Economist Alan Greenspan has dismissed the independence campaign’s promises as implausible.

DILE:A pro-independence supporter holds a "Yes" flag as Scottish MP Jim Murphy addresses pro-union "Better Together" campaign supporters in Edinburgh on 8 September, 2014. Picture: AFP.

LONDON - As campaigners for and against Scottish independence attempt to win over last minute undecided voters, an internationally-renowned economist has made scathing comments about how the country would fare outside the United Kingdom.

The highly respected us economist Alan Greenspan has dismissed the independence campaign's promises as 'implausible' and is scathing about their predictions of income from North Sea oil revenues.

Campaigners on both side of the argument have grown used to claims and counter-claims about the strength or weakness of the economy of an independent Scotland.

However, this criticism from usually reserved US economist is so dismissive of the claims made by the independent campaign, it surprised many.

The former chairman of the US Federal Reserve has accused the 'yes' campaign of drastically underestimating the economic damage a 'yes' to this referendum would cause.

He said there was no chance London would agree to this.

Meanwhile, Scottish supporters of staying in the United Kingdom are 4 percentage points ahead of secessionists with just a day to go before Scots vote in an independence referendum, three different opinion polls showed.

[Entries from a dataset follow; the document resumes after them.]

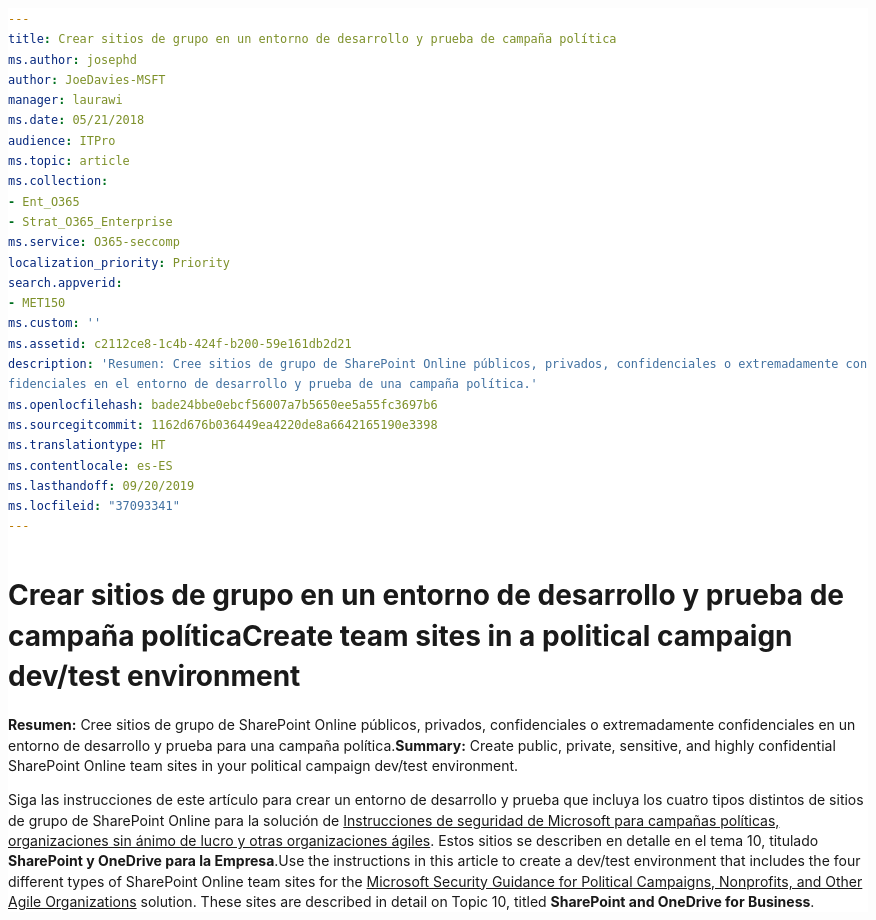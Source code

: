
 ```yaml
---
title: Crear sitios de grupo en un entorno de desarrollo y prueba de campaña política
ms.author: josephd
author: JoeDavies-MSFT
manager: laurawi
ms.date: 05/21/2018
audience: ITPro
ms.topic: article
ms.collection:
- Ent_O365
- Strat_O365_Enterprise
ms.service: O365-seccomp
localization_priority: Priority
search.appverid:
- MET150
ms.custom: ''
ms.assetid: c2112ce8-1c4b-424f-b200-59e161db2d21
description: 'Resumen: Cree sitios de grupo de SharePoint Online públicos, privados, confidenciales o extremadamente confidenciales en el entorno de desarrollo y prueba de una campaña política.'
ms.openlocfilehash: bade24bbe0ebcf56007a7b5650ee5a55fc3697b6
ms.sourcegitcommit: 1162d676b036449ea4220de8a6642165190e3398
ms.translationtype: HT
ms.contentlocale: es-ES
ms.lasthandoff: 09/20/2019
ms.locfileid: "37093341"
---
```

# <a name="create-team-sites-in-a-political-campaign-devtest-environment"></a><span data-ttu-id="2d232-103">Crear sitios de grupo en un entorno de desarrollo y prueba de campaña política</span><span class="sxs-lookup"><span data-stu-id="2d232-103">Create team sites in a political campaign dev/test environment</span></span>

 <span data-ttu-id="2d232-104">**Resumen:** Cree sitios de grupo de SharePoint Online públicos, privados, confidenciales o extremadamente confidenciales en un entorno de desarrollo y prueba para una campaña política.</span><span class="sxs-lookup"><span data-stu-id="2d232-104">**Summary:** Create public, private, sensitive, and highly confidential SharePoint Online team sites in your political campaign dev/test environment.</span></span> 
  
<span data-ttu-id="2d232-p101">Siga las instrucciones de este artículo para crear un entorno de desarrollo y prueba que incluya los cuatro tipos distintos de sitios de grupo de SharePoint Online para la solución de [Instrucciones de seguridad de Microsoft para campañas políticas, organizaciones sin ánimo de lucro y otras organizaciones ágiles](microsoft-security-guidance-for-political-campaigns-nonprofits-and-other-agile-o.md). Estos sitios se describen en detalle en el tema 10, titulado **SharePoint y OneDrive para la Empresa**.</span><span class="sxs-lookup"><span data-stu-id="2d232-p101">Use the instructions in this article to create a dev/test environment that includes the four different types of SharePoint Online team sites for the [Microsoft Security Guidance for Political Campaigns, Nonprofits, and Other Agile Organizations](microsoft-security-guidance-for-political-campaigns-nonprofits-and-other-agile-o.md) solution. These sites are described in detail on Topic 10, titled **SharePoint and OneDrive for Business**.</span></span>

The United Kingdom's fate remains uncertain as the three surveys - from pollsters ICM, Opinium and Survation - showed support for Scottish independence at 48 percent compared to 52 percent backing union.

The polls found 8 to 14 percent of Scotland's 4.3 million voters were still undecided before polls open at 0600 local time on Thursday.

All three polls showed nationalists had gained ground, but the fact that supporters of the union were ahead in the polls prompted investors to buy the pound, extending sterling's gain against the US dollar.

"It is very tight," John Curtice, professor of politics at Strathclyde University and one of Scotland's premier pollsters, told the Scotsman newspaper which commissioned the ICM poll.

"At the moment it looks as if the 'yes' campaign is going to fall agonisingly short from their perspective. But I have always said this is the 'no' campaign's to lose and it certainly looks as if they have got pretty close to that."

In the face of the biggest internal threat to the United Kingdom since Ireland broke away nearly a century ago, Britain's establishment - from Prime Minister David Cameron to the City of London and football star David Beckham - have united in an almost panicked effort to implore Scots that the United Kingdom is "Better Together."

Attempting to blunt nationalist leader Alex Salmond's argument for breaking away, Britain's rulers promised to guarantee Scotland high levels of state funding and grant Scots greater control over finances.

British leaders accept that even if Scotland votes to keep the 307-year union, the United Kingdom's structure will have to change as the rush to grant so many powers to Scotland will provoke calls for a less centralised state from voters in England, Wales and Northern Ireland.

Swathes of voters in the former industrial heartlands of northern England and Wales depend on state welfare spending while some English lawmakers in Cameron's own party have already asked for England to be given more powers.